The Town of Ladysmith is polling residents on whether cannabis should be sold in the community.
A letter from Mayor Aaron Stone and chart showing the breakdown of federal, provincial, and municipal authority on recreational cannabis was delivered alongside a survey to every home in Ladysmith. The short survey is comprised of eight questions asking whether cannabis should be sold, how many stores there should be, and where stores should be located.
Ladysmith’s current zoning bylaw does not allow for the sale of recreational cannabis.
“We take this survey very seriously and your opinions will help council decide how to regulate the retail sale of recreational cannabis in Ladysmith,” Stone said.
In light of survey, the Chronicle went out in the community to ask residents about their views on the matter.
“I think a lot of people would benefit from it who are smoking. I heard for a lot of these people that it’s very difficult to find a place to get it to them. I think it should be fine. I don’t know how much heavy demand there’d be on it, but you can smell it around, you know there’s people smoking it. It’s everywhere now, you can’t get away from it. It’s nothing new, it’s been going on for decades and decades.”
“I think it’d be fine, honestly. There are benefits for it, and if they’re going to be using it for the right reasons I don’t see an issue with it. It’s just how the world is right now, it’s legalized, so you can’t really stop it. I think in Ladysmith one [store] would be enough because there’s multiple in Nanaimo and one in Chemainus. I think having one downtown would be fine.”

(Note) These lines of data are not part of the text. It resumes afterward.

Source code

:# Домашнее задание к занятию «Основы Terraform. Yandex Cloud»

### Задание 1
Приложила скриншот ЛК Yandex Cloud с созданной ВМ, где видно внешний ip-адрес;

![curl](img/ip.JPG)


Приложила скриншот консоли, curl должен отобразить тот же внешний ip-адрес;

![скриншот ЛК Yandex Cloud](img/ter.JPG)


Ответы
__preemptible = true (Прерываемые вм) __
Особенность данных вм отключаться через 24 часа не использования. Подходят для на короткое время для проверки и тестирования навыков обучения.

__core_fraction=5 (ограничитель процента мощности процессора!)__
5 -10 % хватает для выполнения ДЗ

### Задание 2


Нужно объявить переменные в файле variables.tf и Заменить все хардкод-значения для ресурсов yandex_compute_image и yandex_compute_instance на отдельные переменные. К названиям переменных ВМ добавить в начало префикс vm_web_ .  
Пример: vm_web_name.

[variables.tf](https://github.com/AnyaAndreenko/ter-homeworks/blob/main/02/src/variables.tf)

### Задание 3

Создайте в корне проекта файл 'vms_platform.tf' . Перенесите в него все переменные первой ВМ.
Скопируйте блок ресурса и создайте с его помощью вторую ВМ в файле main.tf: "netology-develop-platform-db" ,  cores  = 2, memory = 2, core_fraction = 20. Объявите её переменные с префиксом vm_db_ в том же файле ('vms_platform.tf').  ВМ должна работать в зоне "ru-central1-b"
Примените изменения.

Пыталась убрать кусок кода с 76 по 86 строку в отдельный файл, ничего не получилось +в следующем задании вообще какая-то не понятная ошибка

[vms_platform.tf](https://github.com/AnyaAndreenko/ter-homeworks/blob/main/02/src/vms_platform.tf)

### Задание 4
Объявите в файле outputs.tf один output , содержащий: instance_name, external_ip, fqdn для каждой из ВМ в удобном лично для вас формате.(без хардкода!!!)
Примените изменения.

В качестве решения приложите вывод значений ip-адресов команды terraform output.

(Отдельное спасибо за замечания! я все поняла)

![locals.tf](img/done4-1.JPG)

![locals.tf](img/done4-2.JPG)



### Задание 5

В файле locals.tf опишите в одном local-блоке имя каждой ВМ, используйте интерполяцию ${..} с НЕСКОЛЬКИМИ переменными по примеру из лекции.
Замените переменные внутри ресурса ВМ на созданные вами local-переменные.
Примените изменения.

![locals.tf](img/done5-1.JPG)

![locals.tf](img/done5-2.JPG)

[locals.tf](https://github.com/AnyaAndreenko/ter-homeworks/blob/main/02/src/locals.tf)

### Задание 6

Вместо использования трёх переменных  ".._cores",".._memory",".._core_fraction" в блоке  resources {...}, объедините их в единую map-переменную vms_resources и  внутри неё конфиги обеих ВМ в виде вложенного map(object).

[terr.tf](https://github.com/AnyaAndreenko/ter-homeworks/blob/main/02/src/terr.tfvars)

“I’m very positive [about a retail cannabis store]. I’m a user. I’m prescribed for cannabis and it would be very handy considering I don’t have a vehicle here. It’s been increasingly difficult as they’ve shut down to find a place to go to with a reliable medicated resource. I have to order online. I don’t think we need to flood [Ladysmith], we’re very small, I think one would be enough for everyone, but obviously feel it out. I think downtown’s fine. All the schools are uptown, so you’d have to go out of your way as a child to come down and see it. I have children, so I consider that. It’s not a secret, and I don’t think it is to most kids these days. If it was right next to a school it’d be weird, I don’t want a liquor store opening up next to a school either.”
“They’re going to open them up in other places anyways. [Ladysmith] doesn’t need it. One is absolutely enough. I think [proceeds] should have to go to the town, and to some of the infrastructure and other things. It should be kept a safe distance from schools and playgrounds, absolutely. It’s going to come anyway, so you might as well deal with it now.”
Residents are encouraged to respond to the survey using the self-addressed envelope included in each letter, and participate in the conversation on the Town’s PlaceSpeak Page. Alternately, residents can use the survey code at the bottom of the letter to complete the survey online. All survey responses will be completely anonymous.
The deadline for responses is May 22.